## Collected data
****

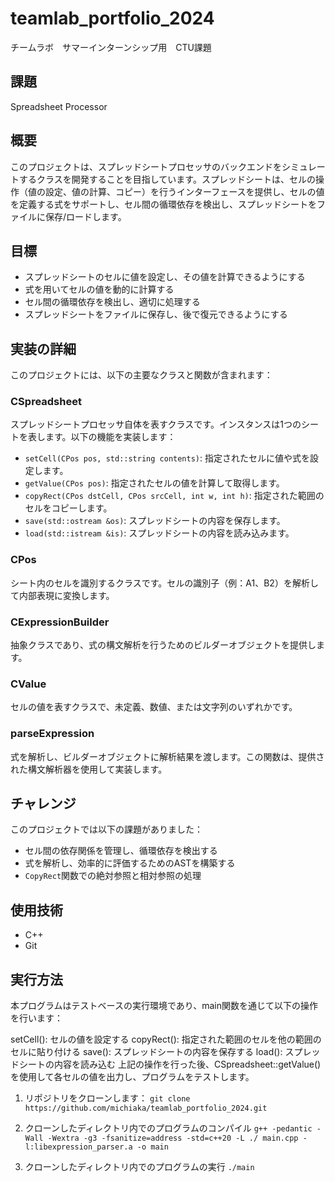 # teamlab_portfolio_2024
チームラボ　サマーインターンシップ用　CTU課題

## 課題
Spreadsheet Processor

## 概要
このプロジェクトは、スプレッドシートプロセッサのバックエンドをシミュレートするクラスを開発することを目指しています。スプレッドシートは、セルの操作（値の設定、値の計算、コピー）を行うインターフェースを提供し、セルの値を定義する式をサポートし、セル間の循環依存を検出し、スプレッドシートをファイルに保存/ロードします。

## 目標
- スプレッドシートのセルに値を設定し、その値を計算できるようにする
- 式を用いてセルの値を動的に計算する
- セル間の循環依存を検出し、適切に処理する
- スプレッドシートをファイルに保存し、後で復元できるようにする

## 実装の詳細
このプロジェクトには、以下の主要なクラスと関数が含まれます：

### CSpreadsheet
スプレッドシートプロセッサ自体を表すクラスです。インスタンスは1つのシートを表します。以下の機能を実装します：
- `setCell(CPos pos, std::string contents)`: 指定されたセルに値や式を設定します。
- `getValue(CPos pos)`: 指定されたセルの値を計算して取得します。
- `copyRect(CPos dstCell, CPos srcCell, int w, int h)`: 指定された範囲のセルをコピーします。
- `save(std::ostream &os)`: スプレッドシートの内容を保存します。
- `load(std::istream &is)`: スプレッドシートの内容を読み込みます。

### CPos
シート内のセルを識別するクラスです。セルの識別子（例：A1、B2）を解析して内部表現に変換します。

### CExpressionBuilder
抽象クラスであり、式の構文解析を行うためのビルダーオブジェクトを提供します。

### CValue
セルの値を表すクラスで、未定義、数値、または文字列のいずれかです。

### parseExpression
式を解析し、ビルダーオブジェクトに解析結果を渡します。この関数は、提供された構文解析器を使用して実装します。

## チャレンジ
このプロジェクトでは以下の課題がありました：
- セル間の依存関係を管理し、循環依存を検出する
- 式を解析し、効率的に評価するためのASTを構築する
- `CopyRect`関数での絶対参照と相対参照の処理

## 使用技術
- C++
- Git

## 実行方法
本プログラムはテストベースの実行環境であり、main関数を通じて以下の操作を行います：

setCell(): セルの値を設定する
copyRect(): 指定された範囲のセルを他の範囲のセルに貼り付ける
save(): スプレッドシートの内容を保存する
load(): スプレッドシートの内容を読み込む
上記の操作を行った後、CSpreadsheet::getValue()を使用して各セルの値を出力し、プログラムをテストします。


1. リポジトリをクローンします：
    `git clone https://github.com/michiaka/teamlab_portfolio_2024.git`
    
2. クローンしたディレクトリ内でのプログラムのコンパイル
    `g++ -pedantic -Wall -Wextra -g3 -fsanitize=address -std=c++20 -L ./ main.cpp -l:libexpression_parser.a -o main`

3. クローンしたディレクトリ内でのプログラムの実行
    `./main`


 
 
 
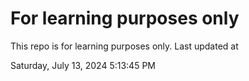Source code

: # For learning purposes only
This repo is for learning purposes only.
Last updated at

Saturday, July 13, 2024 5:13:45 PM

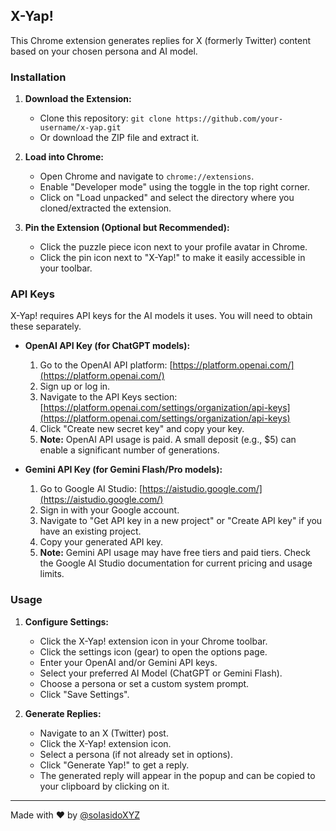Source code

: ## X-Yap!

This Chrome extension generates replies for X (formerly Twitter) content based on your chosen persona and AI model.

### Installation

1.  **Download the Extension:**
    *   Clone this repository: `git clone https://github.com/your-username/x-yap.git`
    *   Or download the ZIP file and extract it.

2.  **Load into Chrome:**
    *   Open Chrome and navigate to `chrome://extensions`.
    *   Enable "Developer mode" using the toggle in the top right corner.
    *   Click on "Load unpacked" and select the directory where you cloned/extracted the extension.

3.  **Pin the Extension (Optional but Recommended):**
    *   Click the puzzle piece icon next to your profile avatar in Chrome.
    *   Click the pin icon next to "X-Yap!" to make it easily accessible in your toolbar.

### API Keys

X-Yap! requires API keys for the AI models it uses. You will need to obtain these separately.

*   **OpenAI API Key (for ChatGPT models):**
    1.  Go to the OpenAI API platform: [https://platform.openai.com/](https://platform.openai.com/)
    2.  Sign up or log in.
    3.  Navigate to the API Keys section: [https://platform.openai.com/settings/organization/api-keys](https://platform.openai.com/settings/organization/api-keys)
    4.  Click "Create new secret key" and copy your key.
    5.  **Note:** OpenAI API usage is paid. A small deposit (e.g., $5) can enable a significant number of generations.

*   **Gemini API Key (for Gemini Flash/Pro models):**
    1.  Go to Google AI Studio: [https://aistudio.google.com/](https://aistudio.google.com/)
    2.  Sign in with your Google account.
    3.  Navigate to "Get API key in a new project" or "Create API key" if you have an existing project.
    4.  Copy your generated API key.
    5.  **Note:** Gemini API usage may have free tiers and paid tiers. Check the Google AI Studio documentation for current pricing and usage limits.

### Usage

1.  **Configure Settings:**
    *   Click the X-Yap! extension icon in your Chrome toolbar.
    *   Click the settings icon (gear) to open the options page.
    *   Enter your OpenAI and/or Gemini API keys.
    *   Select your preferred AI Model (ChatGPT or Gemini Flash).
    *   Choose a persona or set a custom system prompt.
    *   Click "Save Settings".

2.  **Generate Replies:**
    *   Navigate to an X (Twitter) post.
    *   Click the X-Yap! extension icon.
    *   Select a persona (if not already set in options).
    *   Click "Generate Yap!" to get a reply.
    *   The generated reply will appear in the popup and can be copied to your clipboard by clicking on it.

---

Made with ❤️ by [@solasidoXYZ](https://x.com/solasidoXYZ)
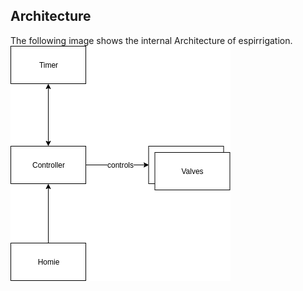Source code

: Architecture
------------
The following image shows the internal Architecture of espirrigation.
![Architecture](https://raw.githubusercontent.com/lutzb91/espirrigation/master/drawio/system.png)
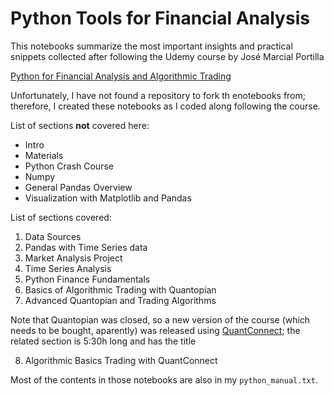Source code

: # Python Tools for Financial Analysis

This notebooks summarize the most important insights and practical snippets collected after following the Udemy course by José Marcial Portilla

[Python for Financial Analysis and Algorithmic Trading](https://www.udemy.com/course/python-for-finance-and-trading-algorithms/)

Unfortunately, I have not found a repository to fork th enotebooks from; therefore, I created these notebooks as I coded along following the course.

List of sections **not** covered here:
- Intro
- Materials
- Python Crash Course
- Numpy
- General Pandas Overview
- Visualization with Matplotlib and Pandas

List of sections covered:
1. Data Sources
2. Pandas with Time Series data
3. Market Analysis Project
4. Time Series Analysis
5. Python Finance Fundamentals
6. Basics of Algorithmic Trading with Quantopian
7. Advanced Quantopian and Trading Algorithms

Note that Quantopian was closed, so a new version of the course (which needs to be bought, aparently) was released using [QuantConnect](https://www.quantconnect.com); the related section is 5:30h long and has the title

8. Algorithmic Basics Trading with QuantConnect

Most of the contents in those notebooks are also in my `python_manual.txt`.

****

## PROBLEM DETAILS
Each line of the records above must be repeated exactly, but no picture belongs in the copy.

## ANSWER SECTION
 # teamlab_portfolio_2024
チームラボ　サマーインターンシップ用　CTU課題

## 課題
Spreadsheet Processor

## 概要
このプロジェクトは、スプレッドシートプロセッサのバックエンドをシミュレートするクラスを開発することを目指しています。スプレッドシートは、セルの操作（値の設定、値の計算、コピー）を行うインターフェースを提供し、セルの値を定義する式をサポートし、セル間の循環依存を検出し、スプレッドシートをファイルに保存/ロードします。

## 目標
- スプレッドシートのセルに値を設定し、その値を計算できるようにする
- 式を用いてセルの値を動的に計算する
- セル間の循環依存を検出し、適切に処理する
- スプレッドシートをファイルに保存し、後で復元できるようにする

## 実装の詳細
このプロジェクトには、以下の主要なクラスと関数が含まれます：

### CSpreadsheet
スプレッドシートプロセッサ自体を表すクラスです。インスタンスは1つのシートを表します。以下の機能を実装します：
- `setCell(CPos pos, std::string contents)`: 指定されたセルに値や式を設定します。
- `getValue(CPos pos)`: 指定されたセルの値を計算して取得します。
- `copyRect(CPos dstCell, CPos srcCell, int w, int h)`: 指定された範囲のセルをコピーします。
- `save(std::ostream &os)`: スプレッドシートの内容を保存します。
- `load(std::istream &is)`: スプレッドシートの内容を読み込みます。

### CPos
シート内のセルを識別するクラスです。セルの識別子（例：A1、B2）を解析して内部表現に変換します。

### CExpressionBuilder
抽象クラスであり、式の構文解析を行うためのビルダーオブジェクトを提供します。

### CValue
セルの値を表すクラスで、未定義、数値、または文字列のいずれかです。

### parseExpression
式を解析し、ビルダーオブジェクトに解析結果を渡します。この関数は、提供された構文解析器を使用して実装します。

## チャレンジ
このプロジェクトでは以下の課題がありました：
- セル間の依存関係を管理し、循環依存を検出する
- 式を解析し、効率的に評価するためのASTを構築する
- `CopyRect`関数での絶対参照と相対参照の処理

## 使用技術
- C++
- Git

## 実行方法
本プログラムはテストベースの実行環境であり、main関数を通じて以下の操作を行います：

setCell(): セルの値を設定する
copyRect(): 指定された範囲のセルを他の範囲のセルに貼り付ける
save(): スプレッドシートの内容を保存する
load(): スプレッドシートの内容を読み込む
上記の操作を行った後、CSpreadsheet::getValue()を使用して各セルの値を出力し、プログラムをテストします。


1. リポジトリをクローンします：
    `git clone https://github.com/michiaka/teamlab_portfolio_2024.git`
    
2. クローンしたディレクトリ内でのプログラムのコンパイル
    `g++ -pedantic -Wall -Wextra -g3 -fsanitize=address -std=c++20 -L ./ main.cpp -l:libexpression_parser.a -o main`

3. クローンしたディレクトリ内でのプログラムの実行
    `./main`


 
 
 
Source code

: # For learning purposes only
This repo is for learning purposes only.
Last updated at

Saturday, July 13, 2024 5:13:45 PM

Source code

: ## X-Yap!

This Chrome extension generates replies for X (formerly Twitter) content based on your chosen persona and AI model.

### Installation

1.  **Download the Extension:**
    *   Clone this repository: `git clone https://github.com/your-username/x-yap.git`
    *   Or download the ZIP file and extract it.

2.  **Load into Chrome:**
    *   Open Chrome and navigate to `chrome://extensions`.
    *   Enable "Developer mode" using the toggle in the top right corner.
    *   Click on "Load unpacked" and select the directory where you cloned/extracted the extension.

3.  **Pin the Extension (Optional but Recommended):**
    *   Click the puzzle piece icon next to your profile avatar in Chrome.
    *   Click the pin icon next to "X-Yap!" to make it easily accessible in your toolbar.

### API Keys

X-Yap! requires API keys for the AI models it uses. You will need to obtain these separately.

*   **OpenAI API Key (for ChatGPT models):**
    1.  Go to the OpenAI API platform: [https://platform.openai.com/](https://platform.openai.com/)
    2.  Sign up or log in.
    3.  Navigate to the API Keys section: [https://platform.openai.com/settings/organization/api-keys](https://platform.openai.com/settings/organization/api-keys)
    4.  Click "Create new secret key" and copy your key.
    5.  **Note:** OpenAI API usage is paid. A small deposit (e.g., $5) can enable a significant number of generations.

*   **Gemini API Key (for Gemini Flash/Pro models):**
    1.  Go to Google AI Studio: [https://aistudio.google.com/](https://aistudio.google.com/)
    2.  Sign in with your Google account.
    3.  Navigate to "Get API key in a new project" or "Create API key" if you have an existing project.
    4.  Copy your generated API key.
    5.  **Note:** Gemini API usage may have free tiers and paid tiers. Check the Google AI Studio documentation for current pricing and usage limits.

### Usage

1.  **Configure Settings:**
    *   Click the X-Yap! extension icon in your Chrome toolbar.
    *   Click the settings icon (gear) to open the options page.
    *   Enter your OpenAI and/or Gemini API keys.
    *   Select your preferred AI Model (ChatGPT or Gemini Flash).
    *   Choose a persona or set a custom system prompt.
    *   Click "Save Settings".

2.  **Generate Replies:**
    *   Navigate to an X (Twitter) post.
    *   Click the X-Yap! extension icon.
    *   Select a persona (if not already set in options).
    *   Click "Generate Yap!" to get a reply.
    *   The generated reply will appear in the popup and can be copied to your clipboard by clicking on it.

---

Made with ❤️ by [@solasidoXYZ](https://x.com/solasidoXYZ)
Source code

: Architecture
------------
The following image shows the internal Architecture of espirrigation.
![Architecture](https://raw.githubusercontent.com/lutzb91/espirrigation/master/drawio/system.png)
Source code

: # Python Tools for Financial Analysis

This notebooks summarize the most important insights and practical snippets collected after following the Udemy course by José Marcial Portilla

[Python for Financial Analysis and Algorithmic Trading](https://www.udemy.com/course/python-for-finance-and-trading-algorithms/)

Unfortunately, I have not found a repository to fork th enotebooks from; therefore, I created these notebooks as I coded along following the course.

List of sections **not** covered here:
- Intro
- Materials
- Python Crash Course
- Numpy
- General Pandas Overview
- Visualization with Matplotlib and Pandas

List of sections covered:
1. Data Sources
2. Pandas with Time Series data
3. Market Analysis Project
4. Time Series Analysis
5. Python Finance Fundamentals
6. Basics of Algorithmic Trading with Quantopian
7. Advanced Quantopian and Trading Algorithms

Note that Quantopian was closed, so a new version of the course (which needs to be bought, aparently) was released using [QuantConnect](https://www.quantconnect.com); the related section is 5:30h long and has the title

8. Algorithmic Basics Trading with QuantConnect

Most of the contents in those notebooks are also in my `python_manual.txt`.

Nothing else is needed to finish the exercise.